As Obama’s first secretary of state, Clinton pushed the administration to arm moderate rebels in Syria. The president overruled her then, but has now decided to provide assistance to those groups in coordination with a stepped-up air campaign against the jihadi group known as the Islamic State (ISIS) in both Iraq and Syria.
In an interview with CNN’s Sanjay Gupta at the Clinton Global Initiative Wednesday, Clinton said she supports the new campaign. “Whatever the debates might have been before,” Clinton said, “the situation now is demanding a response, and we’re seeing a very robust response.”
She added, “I think the president gave a very clear explanation and robust defense of the actions that he has ordered with respect to the terrorists in Iraq and Syria."
But Clinton sidestepped the question of whether the action came too late. “I think you can always argue back and forth, and certainly when I was in the administration we had some very good discussion, debates even, about what to do and how to do it,” she said, before launching in a lengthy description of the group's capabilities.
As she contemplates a presidential bid in 2016 that would require support from Obama backers, Hillary Clinton has been careful to show she’s a team player for the president. But after Clinton criticized Obama’s foreign policy worldview in an interview this summer, relations were strained.
As erstwhile rivals for the Democratic presidential nomination in 2008, Clinton was viewed as more hawkish than Obama, who launched his candidacy as a fierce opponent of the Iraq war.

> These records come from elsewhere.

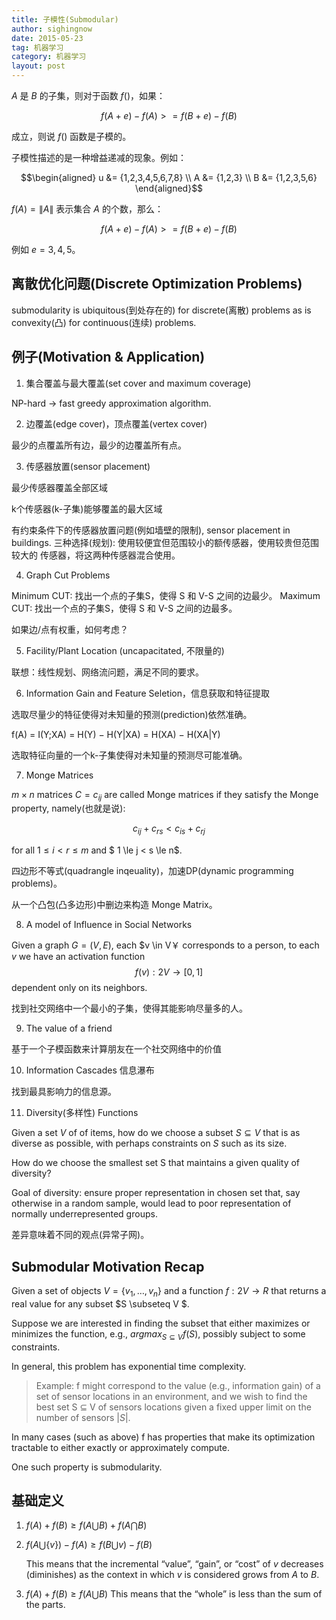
 ```yaml
---
title: 子模性(Submodular)
author: sighingnow
date: 2015-05-23
tag: 机器学习
category: 机器学习
layout: post
---
```


$A$ 是 $B$ 的子集，则对于函数 $f()$，如果：

$$f(A+e)-f(A)>=f(B+e)-f(B)$$

成立，则说 $f()$ 函数是子模的。

子模性描述的是一种增益递减的现象。例如：

$$\begin{aligned}
    u &= {1,2,3,4,5,6,7,8} \\
    A &= {1,2,3} \\
    B &= {1,2,3,5,6}
\end{aligned}$$

$f(A)=\|A\|$ 表示集合 $A$ 的个数，那么：

$$f(A+e)-f(A)>=f(B+e)-f(B)$$

例如 $e={3,4,5}$。

<!--more-->

离散优化问题(Discrete Optimization Problems)
------------------

submodularity is ubiquitous(到处存在的) for discrete(离散) problems as is convexity(凸) for continuous(连续) problems.

例子(Motivation & Application)
-------------------------------

1. 集合覆盖与最大覆盖(set cover and maximum coverage)

NP-hard -> fast greedy approximation algorithm.

2. 边覆盖(edge cover)，顶点覆盖(vertex cover)

最少的点覆盖所有边，最少的边覆盖所有点。

3. 传感器放置(sensor placement)

最少传感器覆盖全部区域

k个传感器(k-子集)能够覆盖的最大区域

有约束条件下的传感器放置问题(例如墙壁的限制), sensor placement in buildings. 三种选择(规划): 使用较便宜但范围较小的额传感器，使用较贵但范围较大的
传感器，将这两种传感器混合使用。

4. Graph Cut Problems

Minimum CUT: 找出一个点的子集S，使得 S 和 V-S 之间的边最少。
Maximum CUT: 找出一个点的子集S，使得 S 和 V-S 之间的边最多。

如果边/点有权重，如何考虑？

5. Facility/Plant Location (uncapacitated, 不限量的)

联想：线性规划、网络流问题，满足不同的要求。

6. Information Gain and Feature Seletion，信息获取和特征提取

选取尽量少的特征使得对未知量的预测(prediction)依然准确。

f(A) = I(Y;XA) = H(Y) − H(Y\|XA) = H(XA) − H(XA\|Y)

选取特征向量的一个k-子集使得对未知量的预测尽可能准确。

7. Monge Matrices

$m \times n$ matrices $C = c_{ij}$ are called Monge matrices if they satisfy
the Monge property, namely(也就是说):

$$c_{ij}+ c_{rs} < c_{is} + c_{rj}$$

for all $1 \le i < r \le m$ and $ 1 \le j < s \le n$.

四边形不等式(quadrangle inqeuality)，加速DP(dynamic programming problems)。

从一个凸包(凸多边形)中删边来构造 Monge Matrix。

8. A model of Influence in Social Networks

Given a graph $G = (V,E)$, each $v \in V￥ corresponds to a person, to
each $v$ we have an activation function $$f(v): 2V \to [0,1]$$ dependent
only on its neighbors.

找到社交网络中一个最小的子集，使得其能影响尽量多的人。

9. The value of a friend

基于一个子模函数来计算朋友在一个社交网络中的价值

10. Information Cascades 信息瀑布

找到最具影响力的信息源。

11. Diversity(多样性) Functions

Given a set $V$ of of items, how do we choose a subset $S \subseteq V$ that is as diverse as possible, with perhaps constraints on $S$ such
as its size.

How do we choose the smallest set S that maintains a given quality of diversity?

Goal of diversity: ensure proper representation in chosen set that, say otherwise in a random sample, would lead to poor representation
of normally underrepresented groups.

差异意味着不同的观点(异常子网)。

Submodular Motivation Recap
----------------------------

Given a set of objects $V = \{ v_1,\dots,v_n \}$ and a function $f : 2V \to R$ that returns a real value for any subset $S \subseteq V $.

Suppose we are interested in finding the subset that either maximizes or minimizes the function, e.g., $argmax_{S \subseteq V}f(S)$,
possibly subject to some constraints.

In general, this problem has exponential time complexity.

> Example: f might correspond to the value (e.g., information gain) of a set of sensor locations in an environment, and we wish to find
> the best set S ⊆ V of sensors locations given a fixed upper limit on the number of sensors $|S|$.

In many cases (such as above) f has properties that make its optimization tractable to either exactly or approximately compute.

One such property is submodularity.

基础定义
--------

1. $f(A) + f(B) \ge f(A \bigcup B) + f(A \bigcap B)$
2. $f(A \bigcup \{v\}) − f(A) \ge f(B \bigcup {v}) − f(B)$

   This means that the incremental “value”, “gain”, or “cost” of $v$ decreases
   (diminishes) as the context in which $v$ is considered grows from $A$ to $B$.
3. $f(A) + f(B) \ge f(A\bigcup B)$
   This means that the “whole” is less than the sum of the parts.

As a New York senator, Clinton voted to authorize U.S. intervention in Iraq and her vote likely cost her the 2008 nomination.

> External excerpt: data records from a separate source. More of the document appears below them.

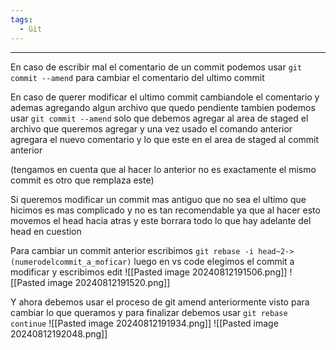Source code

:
 ```yaml
---
tags:
  - Git
---
```

---
En caso de escribir mal el comentario de un commit podemos usar `git commit --amend` para cambiar el comentario del ultimo commit

En caso de querer modificar el ultimo commit cambiandole el comentario y ademas agregando algun archivo que quedo pendiente tambien podemos usar `git commit --amend` solo que debemos agregar al area de staged el archivo que queremos agregar y una vez usado el comando anterior agregara el nuevo comentario y lo que este en el area de staged al commit anterior

(tengamos en cuenta que al hacer lo anterior no es exactamente el mismo commit es otro que remplaza este)

Si queremos modificar un commit mas antiguo que no sea el ultimo que hicimos es mas complicado y no es tan recomendable ya que al hacer esto movemos el head hacia atras y este borrara todo lo que hay adelante del head en cuestion

Para cambiar un commit anterior escribimos `git rebase -i head~2->(numerodelcommit_a_moficar)`
luego en vs code elegimos el commit a modificar y escribimos edit
![[Pasted image 20240812191506.png]]
![[Pasted image 20240812191520.png]]

Y ahora debemos usar el proceso de git amend anteriormente visto para cambiar lo que queramos y para finalizar debemos usar `git rebase continue`
![[Pasted image 20240812191934.png]]
![[Pasted image 20240812192048.png]]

Clinton told Gupta Obama is “right to bring the world’s attention” to the issue now, and praised the coalition the U.S. has assembled to support its actions in Syria.
A day earlier in the same room, Bill Clinton said he believed Obama's campaign has "a chance to succeeded."
There was no sign of discord Tuesday between the president and the Clintons when Obama addressed at the charitable forum Bill Clinton founded in 2005. He heaped praise on Hillary and Bill Clinton. “One of the best decisions I ever made as president was to ask Hillary Clinton to serve as our nation’s secretary of state,” he said, adding that he owed her a debt.